Union pleine à moitié ou bien, union à moitié vide, c’est selon. Après un nombre d'années non négligeable, rien n'y est tangible, rien n'y est vrai dans une union à deux. Et seule l’humeur du moment déterminera le regard que l’on portera sur cette plénitude incomplète, fruit d'une union d'intérêts bien compris et sur laquelle aucun effort, aucun investissement supplémentaire n'aura d'effet. Car, pour le reste... quand rien de ce qu'on nous donne ne convient - si d'aventure, on nous le donne - le reste sera tu, caché, indéchiffrable, à jamais enseveli, inaccessible puisqu’il n’existe aucun espoir d’être compris et accepté tel que l'on souhaite être et pour ce que l'on est. En effet, la moindre tentative de dévoilement de soi dont l'enfance avait pu un temps nous laisser espérer la possibilité et le bienfait, provoquera immanquablement la rupture de l'un avec l'autre car la moindre quête d’authenticité mettra en péril un équilibre toujours précaire, un acquis sans cesse menacé : celui d'une vie de couple établie de longue date et dans laquelle on aura longtemps cessé de penser par soi-même, en toute indépendance, sacrifice consommé.

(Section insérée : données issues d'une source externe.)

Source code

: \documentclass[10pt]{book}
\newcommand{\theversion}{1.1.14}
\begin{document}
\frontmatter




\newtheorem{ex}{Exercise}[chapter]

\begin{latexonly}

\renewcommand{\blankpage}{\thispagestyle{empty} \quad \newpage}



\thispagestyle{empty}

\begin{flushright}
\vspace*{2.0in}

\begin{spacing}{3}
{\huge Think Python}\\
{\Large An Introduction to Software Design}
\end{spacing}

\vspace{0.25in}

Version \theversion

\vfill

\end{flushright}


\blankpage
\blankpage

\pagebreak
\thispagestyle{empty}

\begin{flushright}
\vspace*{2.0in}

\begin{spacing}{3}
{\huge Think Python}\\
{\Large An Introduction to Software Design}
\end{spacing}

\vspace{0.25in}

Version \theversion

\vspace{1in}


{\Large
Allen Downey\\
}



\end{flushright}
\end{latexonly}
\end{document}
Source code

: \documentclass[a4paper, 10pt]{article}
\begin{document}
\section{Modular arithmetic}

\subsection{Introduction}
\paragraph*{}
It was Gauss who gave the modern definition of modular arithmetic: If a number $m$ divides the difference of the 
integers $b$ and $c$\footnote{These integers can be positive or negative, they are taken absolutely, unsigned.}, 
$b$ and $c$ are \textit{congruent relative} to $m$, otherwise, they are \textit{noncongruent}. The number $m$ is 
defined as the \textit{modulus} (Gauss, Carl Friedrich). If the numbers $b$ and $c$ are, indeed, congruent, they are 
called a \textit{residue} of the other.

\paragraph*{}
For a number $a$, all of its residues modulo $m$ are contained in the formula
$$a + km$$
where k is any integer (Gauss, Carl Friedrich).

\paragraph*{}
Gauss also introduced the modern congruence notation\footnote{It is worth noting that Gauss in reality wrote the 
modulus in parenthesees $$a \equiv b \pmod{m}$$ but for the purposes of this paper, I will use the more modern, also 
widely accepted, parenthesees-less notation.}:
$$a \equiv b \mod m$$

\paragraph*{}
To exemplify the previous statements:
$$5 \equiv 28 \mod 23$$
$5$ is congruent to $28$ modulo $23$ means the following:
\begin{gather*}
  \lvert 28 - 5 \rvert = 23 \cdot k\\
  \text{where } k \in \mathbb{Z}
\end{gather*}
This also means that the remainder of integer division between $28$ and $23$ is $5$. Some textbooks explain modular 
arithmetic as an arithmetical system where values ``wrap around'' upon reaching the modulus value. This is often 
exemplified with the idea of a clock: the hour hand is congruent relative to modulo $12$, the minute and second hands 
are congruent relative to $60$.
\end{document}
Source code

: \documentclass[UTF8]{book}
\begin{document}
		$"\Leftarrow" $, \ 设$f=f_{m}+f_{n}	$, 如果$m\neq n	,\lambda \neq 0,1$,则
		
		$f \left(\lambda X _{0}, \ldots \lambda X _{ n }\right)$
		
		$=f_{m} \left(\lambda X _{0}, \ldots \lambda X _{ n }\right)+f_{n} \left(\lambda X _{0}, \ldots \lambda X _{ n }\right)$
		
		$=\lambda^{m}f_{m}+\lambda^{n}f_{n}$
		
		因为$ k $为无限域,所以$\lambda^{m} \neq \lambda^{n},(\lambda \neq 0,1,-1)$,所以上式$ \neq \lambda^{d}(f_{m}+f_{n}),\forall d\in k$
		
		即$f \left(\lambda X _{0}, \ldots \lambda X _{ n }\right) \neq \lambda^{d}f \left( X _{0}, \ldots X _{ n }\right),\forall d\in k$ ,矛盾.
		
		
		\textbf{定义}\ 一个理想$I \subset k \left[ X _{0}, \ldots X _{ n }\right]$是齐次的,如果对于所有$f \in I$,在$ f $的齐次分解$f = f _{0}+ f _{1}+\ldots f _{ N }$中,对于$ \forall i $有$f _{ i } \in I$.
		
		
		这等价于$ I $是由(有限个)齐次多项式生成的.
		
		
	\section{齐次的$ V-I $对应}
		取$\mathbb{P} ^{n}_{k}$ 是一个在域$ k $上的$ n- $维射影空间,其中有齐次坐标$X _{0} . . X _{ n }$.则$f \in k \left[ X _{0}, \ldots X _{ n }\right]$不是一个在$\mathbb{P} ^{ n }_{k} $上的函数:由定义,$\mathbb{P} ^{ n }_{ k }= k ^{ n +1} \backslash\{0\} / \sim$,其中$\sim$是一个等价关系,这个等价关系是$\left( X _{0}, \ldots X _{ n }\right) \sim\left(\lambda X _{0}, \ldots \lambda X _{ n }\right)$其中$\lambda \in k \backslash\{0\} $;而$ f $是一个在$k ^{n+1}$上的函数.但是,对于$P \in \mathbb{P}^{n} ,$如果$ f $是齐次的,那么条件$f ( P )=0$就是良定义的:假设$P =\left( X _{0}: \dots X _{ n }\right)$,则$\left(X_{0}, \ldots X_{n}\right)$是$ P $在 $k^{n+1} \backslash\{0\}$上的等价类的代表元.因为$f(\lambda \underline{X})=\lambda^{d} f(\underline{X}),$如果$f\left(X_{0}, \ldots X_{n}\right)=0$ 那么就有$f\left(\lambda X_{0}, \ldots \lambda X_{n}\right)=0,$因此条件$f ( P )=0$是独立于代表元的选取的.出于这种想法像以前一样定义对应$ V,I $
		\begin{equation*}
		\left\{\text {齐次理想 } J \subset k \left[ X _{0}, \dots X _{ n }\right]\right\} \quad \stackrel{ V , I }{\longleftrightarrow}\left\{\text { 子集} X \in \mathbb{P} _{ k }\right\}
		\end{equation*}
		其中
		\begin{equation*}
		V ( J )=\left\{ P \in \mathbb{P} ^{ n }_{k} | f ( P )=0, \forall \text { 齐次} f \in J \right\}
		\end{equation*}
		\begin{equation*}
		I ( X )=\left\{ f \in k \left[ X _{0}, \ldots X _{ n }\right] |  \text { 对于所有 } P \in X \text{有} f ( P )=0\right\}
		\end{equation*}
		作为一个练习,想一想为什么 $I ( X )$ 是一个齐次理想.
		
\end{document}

On n’ira donc pas plus loin, et l'on ne creusera pas plus profondément. Le tour a été fait ; la circonférence aussi. Dissocié de l'autre, le noyau, ce cœur impénétrable, demeurera à jamais inaccessible puisqu'il ne concerne personne d’autre que soi et qu’il en a toujours été ainsi aussi loin qu'on se souvienne et les autres avec nous. Certes, la périphérie est encore atteignable mais elle n'engendre plus, à la longue, que des frustrations sans nombre, dos au mur, face à l’empêchement qui se dresse devant l’un et devant l’autre.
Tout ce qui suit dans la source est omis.